To illustrate, consider a denomination with 25,000 ministers. If the ministers are agents of the denomination, then their wrongful conduct is imputed to the denomination, and no amount of care on its part changes that. Since it would be impossible for the denomination to police 25,000 ministers, it is absolutely liable with no defense. This makes a finding that ministers are agents of a denomination an existential threat jeopardizing its very existence.
Fortunately, some courts, like this one, have refused to characterize ministers as agents of their church or denomination, at least for injuries they cause when not acting in furtherance of the agency relationship.
This court concluded that ministers are agents of a church or denomination only if they cause injury while acting in furtherance of their agency status. The court explained:
Here, [the minister’s] specific action for which [his wife] seeks to hold [the state conference] vicariously liable was his having sexual intercourse with his wife after engaging in high-risk sexual behavior with other men. [She] certainly presents no evidence that this act was performed in the course and scope of [her ex-husband’s] church duties, over which [the state conference] had power and control. . . . “There is no vicarious liability where an agent acted with personal or malicious motive, unless the principal authorized or ratified the acts. . . . And [the minister’s] personal decision to initiate sex with his wife after knowingly engaging in high-risk extramarital sexual behavior cannot be said to have been authorized or ratified by [the state conference].

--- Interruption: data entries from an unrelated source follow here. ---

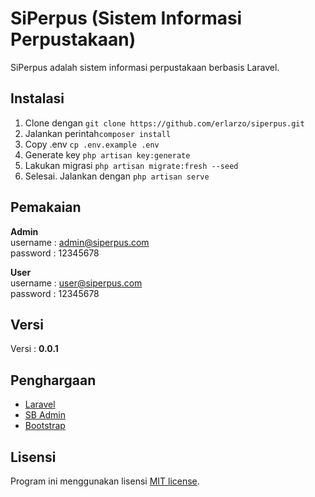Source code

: # SiPerpus (Sistem Informasi Perpustakaan)

SiPerpus adalah sistem informasi perpustakaan berbasis Laravel. 

## Instalasi

1. Clone dengan ```git clone https://github.com/erlarzo/siperpus.git```
2. Jalankan perintah```composer install```
3. Copy .env ```cp .env.example .env```
4. Generate key ```php artisan key:generate```
5. Lakukan migrasi ```php artisan migrate:fresh --seed```
6. Selesai. Jalankan dengan ```php artisan serve```

## Pemakaian

**Admin**<br/>
username : admin@siperpus.com<br/>
password : 12345678

**User**<br/>
username : user@siperpus.com<br/>
password : 12345678


## Versi

Versi : **0.0.1**

## Penghargaan

- [Laravel](https://laravel.com) 
- [SB Admin](https://startbootstrap.com/template/sb-admin)
- [Bootstrap](https://getbootstrap.com)

## Lisensi

Program ini menggunakan lisensi [MIT license](https://opensource.org/licenses/MIT).
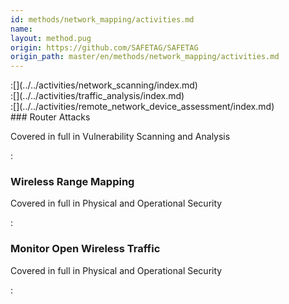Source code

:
 ```yaml
---
id: methods/network_mapping/activities.md
name: 
layout: method.pug
origin: https://github.com/SAFETAG/SAFETAG
origin_path: master/en/methods/network_mapping/activities.md
---
```


<div class="boxtext">
:[](../../activities/network_scanning/index.md)
</div>

<div class="boxtext">
:[](../../activities/traffic_analysis/index.md)
</div>

<div class="boxtext">
:[](../../activities/remote_network_device_assessment/index.md)
</div>

<div class="boxtext">
### Router Attacks

Covered in full in  Vulnerability Scanning and Analysis

:[](../../activities/router_attacks/approach.md)
</div>

<div class="boxtext">

### Wireless Range Mapping

Covered in full in Physical and Operational Security

:[](../../activities/wireless_range_mapping/approach.md)
</div>

<div class="boxtext">

### Monitor Open Wireless Traffic

Covered in full in Physical and Operational Security

:[](../../activities/monitor_open_wireless_traffic/approach.md)
</div>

2. Disclosing risks of harm
The ex-minister’s wife claimed that the therapist was responsible for her HIV infection because she failed to warn her of her husband’s “high-risk sexual behavior with men.” This raises the question of whether a therapist (or pastor) has a duty to inform others that a counselee poses a threat of harm or death, and whether such a warning violates a duty of confidentiality.
Clergy who disclose confidential information shared with them in counseling may be exposing themselves, as well as their church, to liability on the basis of malpractice, invasion of privacy, breach of fiduciary duty, and infliction of emotional distress.
This conclusion may apply even when clergy share confidential information in order to discipline a member for violating church standards or to protect third parties from harm. As a result, clergy should not disseminate information obtained from confidential counseling sessions without first seeking legal advice.